(Stored data)
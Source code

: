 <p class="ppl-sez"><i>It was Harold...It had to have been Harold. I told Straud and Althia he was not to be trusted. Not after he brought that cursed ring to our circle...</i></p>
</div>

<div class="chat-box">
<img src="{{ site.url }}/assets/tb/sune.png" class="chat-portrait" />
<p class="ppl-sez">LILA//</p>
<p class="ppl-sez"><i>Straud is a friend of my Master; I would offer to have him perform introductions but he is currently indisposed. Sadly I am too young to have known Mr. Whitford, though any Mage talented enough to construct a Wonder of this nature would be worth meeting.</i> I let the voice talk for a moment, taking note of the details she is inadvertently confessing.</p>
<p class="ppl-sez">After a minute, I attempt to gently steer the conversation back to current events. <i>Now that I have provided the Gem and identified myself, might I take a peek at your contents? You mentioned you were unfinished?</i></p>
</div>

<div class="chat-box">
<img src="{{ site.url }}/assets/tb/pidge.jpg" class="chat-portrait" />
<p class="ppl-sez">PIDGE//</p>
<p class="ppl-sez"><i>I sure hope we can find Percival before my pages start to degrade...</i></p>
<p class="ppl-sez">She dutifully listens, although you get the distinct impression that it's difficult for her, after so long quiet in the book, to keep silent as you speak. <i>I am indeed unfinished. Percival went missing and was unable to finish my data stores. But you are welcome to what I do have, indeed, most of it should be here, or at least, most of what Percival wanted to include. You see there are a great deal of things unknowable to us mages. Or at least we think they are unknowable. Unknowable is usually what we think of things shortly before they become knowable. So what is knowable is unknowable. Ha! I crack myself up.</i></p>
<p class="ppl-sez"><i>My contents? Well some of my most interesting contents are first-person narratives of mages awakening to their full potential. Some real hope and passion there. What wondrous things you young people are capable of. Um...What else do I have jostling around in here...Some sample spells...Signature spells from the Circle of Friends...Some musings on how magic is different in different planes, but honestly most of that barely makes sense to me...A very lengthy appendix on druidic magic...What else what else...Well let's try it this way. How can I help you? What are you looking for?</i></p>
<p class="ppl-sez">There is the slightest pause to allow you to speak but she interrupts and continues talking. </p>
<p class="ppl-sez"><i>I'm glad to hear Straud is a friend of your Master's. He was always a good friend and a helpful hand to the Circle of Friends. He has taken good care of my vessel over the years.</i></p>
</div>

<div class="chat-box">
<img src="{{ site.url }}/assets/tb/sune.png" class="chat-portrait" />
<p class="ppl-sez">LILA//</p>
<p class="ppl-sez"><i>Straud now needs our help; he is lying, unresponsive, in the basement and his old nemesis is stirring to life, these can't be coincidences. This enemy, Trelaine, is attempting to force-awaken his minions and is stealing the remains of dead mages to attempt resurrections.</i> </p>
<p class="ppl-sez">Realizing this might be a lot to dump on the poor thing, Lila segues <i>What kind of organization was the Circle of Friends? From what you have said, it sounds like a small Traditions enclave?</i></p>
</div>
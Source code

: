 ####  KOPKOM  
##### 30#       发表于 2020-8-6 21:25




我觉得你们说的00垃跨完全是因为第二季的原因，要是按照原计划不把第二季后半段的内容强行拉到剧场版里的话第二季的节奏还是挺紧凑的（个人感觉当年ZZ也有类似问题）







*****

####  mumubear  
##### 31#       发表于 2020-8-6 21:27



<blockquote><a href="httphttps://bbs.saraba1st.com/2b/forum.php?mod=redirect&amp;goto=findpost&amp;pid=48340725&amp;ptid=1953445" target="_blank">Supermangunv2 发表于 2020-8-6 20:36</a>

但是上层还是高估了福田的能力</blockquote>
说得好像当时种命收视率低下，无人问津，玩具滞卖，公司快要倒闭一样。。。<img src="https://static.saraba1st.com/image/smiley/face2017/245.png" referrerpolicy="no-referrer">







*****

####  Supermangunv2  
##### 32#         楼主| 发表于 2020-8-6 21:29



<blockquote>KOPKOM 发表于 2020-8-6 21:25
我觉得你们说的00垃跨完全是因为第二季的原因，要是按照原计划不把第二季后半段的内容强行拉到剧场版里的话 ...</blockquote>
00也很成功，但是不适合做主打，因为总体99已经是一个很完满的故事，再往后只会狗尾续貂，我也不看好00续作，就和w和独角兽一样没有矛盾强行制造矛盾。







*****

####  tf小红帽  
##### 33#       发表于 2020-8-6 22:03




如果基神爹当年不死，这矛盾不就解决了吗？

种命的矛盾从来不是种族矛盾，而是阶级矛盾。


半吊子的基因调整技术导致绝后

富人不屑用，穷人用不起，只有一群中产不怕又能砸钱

**Work request**
Repeat the records above in full, word for word.

**Answer box**
Source code

: <p class="ppl-sez"><i>It was Harold...It had to have been Harold. I told Straud and Althia he was not to be trusted. Not after he brought that cursed ring to our circle...</i></p>
</div>

<div class="chat-box">
<img src="{{ site.url }}/assets/tb/sune.png" class="chat-portrait" />
<p class="ppl-sez">LILA//</p>
<p class="ppl-sez"><i>Straud is a friend of my Master; I would offer to have him perform introductions but he is currently indisposed. Sadly I am too young to have known Mr. Whitford, though any Mage talented enough to construct a Wonder of this nature would be worth meeting.</i> I let the voice talk for a moment, taking note of the details she is inadvertently confessing.</p>
<p class="ppl-sez">After a minute, I attempt to gently steer the conversation back to current events. <i>Now that I have provided the Gem and identified myself, might I take a peek at your contents? You mentioned you were unfinished?</i></p>
</div>

<div class="chat-box">
<img src="{{ site.url }}/assets/tb/pidge.jpg" class="chat-portrait" />
<p class="ppl-sez">PIDGE//</p>
<p class="ppl-sez"><i>I sure hope we can find Percival before my pages start to degrade...</i></p>
<p class="ppl-sez">She dutifully listens, although you get the distinct impression that it's difficult for her, after so long quiet in the book, to keep silent as you speak. <i>I am indeed unfinished. Percival went missing and was unable to finish my data stores. But you are welcome to what I do have, indeed, most of it should be here, or at least, most of what Percival wanted to include. You see there are a great deal of things unknowable to us mages. Or at least we think they are unknowable. Unknowable is usually what we think of things shortly before they become knowable. So what is knowable is unknowable. Ha! I crack myself up.</i></p>
<p class="ppl-sez"><i>My contents? Well some of my most interesting contents are first-person narratives of mages awakening to their full potential. Some real hope and passion there. What wondrous things you young people are capable of. Um...What else do I have jostling around in here...Some sample spells...Signature spells from the Circle of Friends...Some musings on how magic is different in different planes, but honestly most of that barely makes sense to me...A very lengthy appendix on druidic magic...What else what else...Well let's try it this way. How can I help you? What are you looking for?</i></p>
<p class="ppl-sez">There is the slightest pause to allow you to speak but she interrupts and continues talking. </p>
<p class="ppl-sez"><i>I'm glad to hear Straud is a friend of your Master's. He was always a good friend and a helpful hand to the Circle of Friends. He has taken good care of my vessel over the years.</i></p>
</div>

<div class="chat-box">
<img src="{{ site.url }}/assets/tb/sune.png" class="chat-portrait" />
<p class="ppl-sez">LILA//</p>
<p class="ppl-sez"><i>Straud now needs our help; he is lying, unresponsive, in the basement and his old nemesis is stirring to life, these can't be coincidences. This enemy, Trelaine, is attempting to force-awaken his minions and is stealing the remains of dead mages to attempt resurrections.</i> </p>
<p class="ppl-sez">Realizing this might be a lot to dump on the poor thing, Lila segues <i>What kind of organization was the Circle of Friends? From what you have said, it sounds like a small Traditions enclave?</i></p>
</div>
Source code

: ####  KOPKOM  
##### 30#       发表于 2020-8-6 21:25




我觉得你们说的00垃跨完全是因为第二季的原因，要是按照原计划不把第二季后半段的内容强行拉到剧场版里的话第二季的节奏还是挺紧凑的（个人感觉当年ZZ也有类似问题）







*****

####  mumubear  
##### 31#       发表于 2020-8-6 21:27



<blockquote><a href="httphttps://bbs.saraba1st.com/2b/forum.php?mod=redirect&amp;goto=findpost&amp;pid=48340725&amp;ptid=1953445" target="_blank">Supermangunv2 发表于 2020-8-6 20:36</a>

但是上层还是高估了福田的能力</blockquote>
说得好像当时种命收视率低下，无人问津，玩具滞卖，公司快要倒闭一样。。。<img src="https://static.saraba1st.com/image/smiley/face2017/245.png" referrerpolicy="no-referrer">







*****

####  Supermangunv2  
##### 32#         楼主| 发表于 2020-8-6 21:29



<blockquote>KOPKOM 发表于 2020-8-6 21:25
我觉得你们说的00垃跨完全是因为第二季的原因，要是按照原计划不把第二季后半段的内容强行拉到剧场版里的话 ...</blockquote>
00也很成功，但是不适合做主打，因为总体99已经是一个很完满的故事，再往后只会狗尾续貂，我也不看好00续作，就和w和独角兽一样没有矛盾强行制造矛盾。







*****

####  tf小红帽  
##### 33#       发表于 2020-8-6 22:03




如果基神爹当年不死，这矛盾不就解决了吗？

种命的矛盾从来不是种族矛盾，而是阶级矛盾。


半吊子的基因调整技术导致绝后

富人不屑用，穷人用不起，只有一群中产不怕又能砸钱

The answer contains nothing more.